Alan Ramsbottom (30 April 1936 – 5 April 2023) was a professional racing cyclist from Clayton-le-Moors, England, who twice rode the Tour de France.

==Amateur career==
Ramsbottom was a talented amateur in Britain in the late 1950s. He decided to race abroad when he wasn't selected for the Olympic Games of 1960 and moved to Troyes, France in 1961, after seeing an advertisement by the local club, UV Aube, for British riders. The club was run by Marcel Bidot, the French national team manager.
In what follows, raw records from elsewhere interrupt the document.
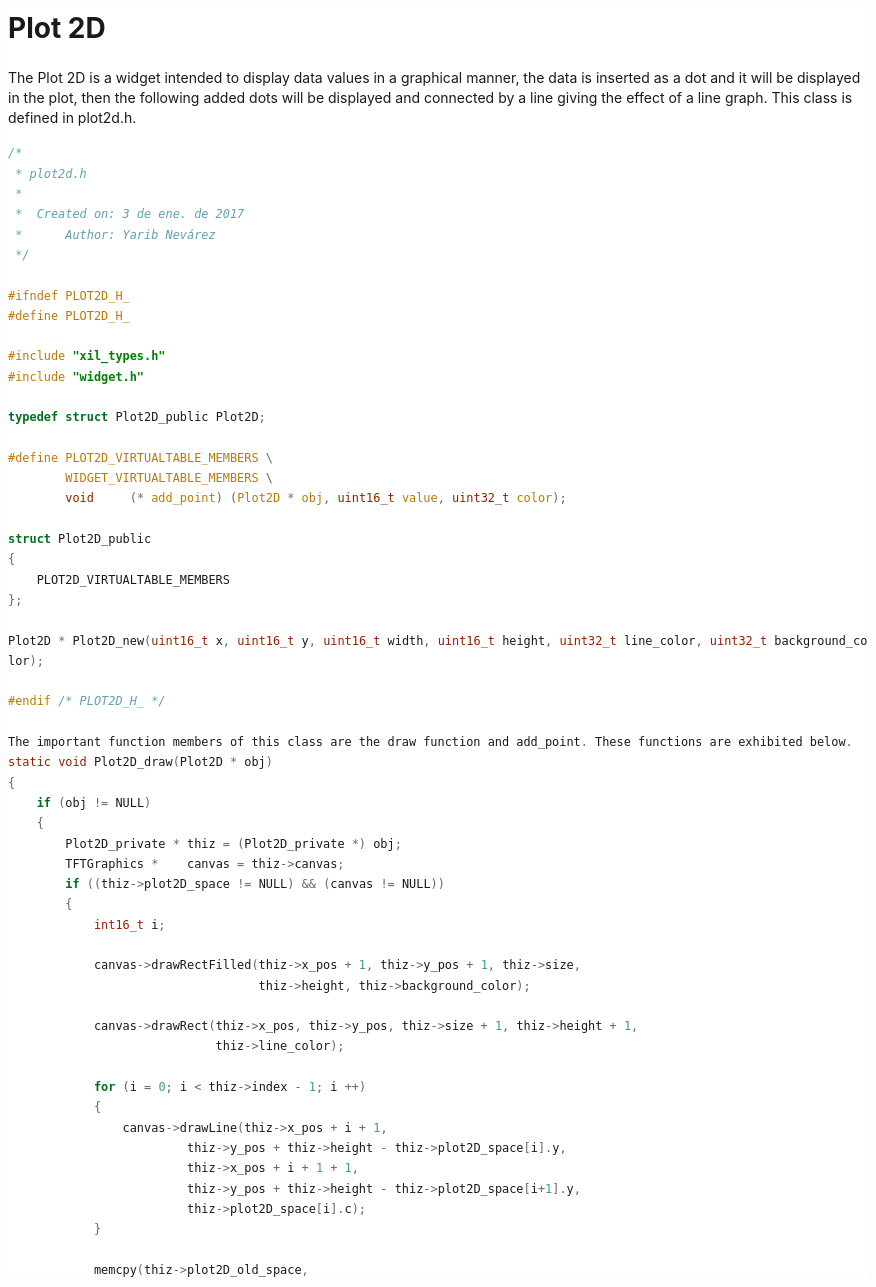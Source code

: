 # Plot 2D

The Plot 2D is a widget intended to display data values in a graphical manner, the data is inserted as a dot and it will be displayed in the plot, then the following added dots will be displayed and connected by a line giving the effect of a line graph. This class is defined in plot2d.h.
```C
/*
 * plot2d.h
 *
 *  Created on: 3 de ene. de 2017
 *      Author: Yarib Nevárez
 */

#ifndef PLOT2D_H_
#define PLOT2D_H_

#include "xil_types.h"
#include "widget.h"

typedef struct Plot2D_public Plot2D;

#define PLOT2D_VIRTUALTABLE_MEMBERS \
        WIDGET_VIRTUALTABLE_MEMBERS \
        void     (* add_point) (Plot2D * obj, uint16_t value, uint32_t color);

struct Plot2D_public
{
    PLOT2D_VIRTUALTABLE_MEMBERS
};

Plot2D * Plot2D_new(uint16_t x, uint16_t y, uint16_t width, uint16_t height, uint32_t line_color, uint32_t background_color);

#endif /* PLOT2D_H_ */

The important function members of this class are the draw function and add_point. These functions are exhibited below.
static void Plot2D_draw(Plot2D * obj)
{
    if (obj != NULL)
    {
        Plot2D_private * thiz = (Plot2D_private *) obj;
        TFTGraphics *    canvas = thiz->canvas;
        if ((thiz->plot2D_space != NULL) && (canvas != NULL))
        {
            int16_t i;

            canvas->drawRectFilled(thiz->x_pos + 1, thiz->y_pos + 1, thiz->size,
                                   thiz->height, thiz->background_color);

            canvas->drawRect(thiz->x_pos, thiz->y_pos, thiz->size + 1, thiz->height + 1,
                             thiz->line_color);

            for (i = 0; i < thiz->index - 1; i ++)
            {
                canvas->drawLine(thiz->x_pos + i + 1,
                         thiz->y_pos + thiz->height - thiz->plot2D_space[i].y,
                         thiz->x_pos + i + 1 + 1,
                         thiz->y_pos + thiz->height - thiz->plot2D_space[i+1].y,
                         thiz->plot2D_space[i].c);
            }

            memcpy(thiz->plot2D_old_space,
```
Ramsbottom was inspired by meeting Britain's leading professional rider, Brian Robinson, at a cycling club dinner in Blackburn.

==Turning professional==
He won the second stage of the Tour de l'Avenir in France in 1961, then turned professional and rode for the Pelforth-Sauvage team for 1962 and 1963. The team was advertised as riding Lejeune bicycles but Ramsbottom's was the Harry Quinn he had ridden as an amateur, sprayed in Lejeune colours.

He came 45th in the Tour de France in 1962 as a first-year professional. and 16th in 1963. He finished eighth in Liège–Bastogne–Liège in 1963. and 11th in the Flèche Wallonne in both 1963 and 1965.
Bidot told Ramsbottom to think more of himself, to attack more and to force Pelforth to raise his salary. He won the Tour de Haute-Loire in France in 1964. He came fourth in Nice-Genoa, third in the Boucles Rouquevairoises. Ramsbottom planned to ride the Tour de France again that year but Pelforth dropped him from its team because of what Ramsbottom said was a misunderstanding between him and the manager, Maurice de Muer:

I was building up to be in top form for the Tour de France. The year before, I had been 16th and am confident that I would have been in the first 10 if I hadn't been ordered to wait for Henry Anglade, particularly on the Forclaz, when he was really beyond help. During the Dauphiné Libéré, which finished on 6 June just 16 days before the Tour started, Maurice de Muer said he wanted me to ride in the Tour of Luxembourg from 12–15 June. I reminded him of my heavy early season, and my anxiety to do well in the Tour de France. I said I had a chance to ride the Isle of Man pro race on the 17th. Did he mind if I missed the Luxembourg tour? He agreed, and said it would be all right.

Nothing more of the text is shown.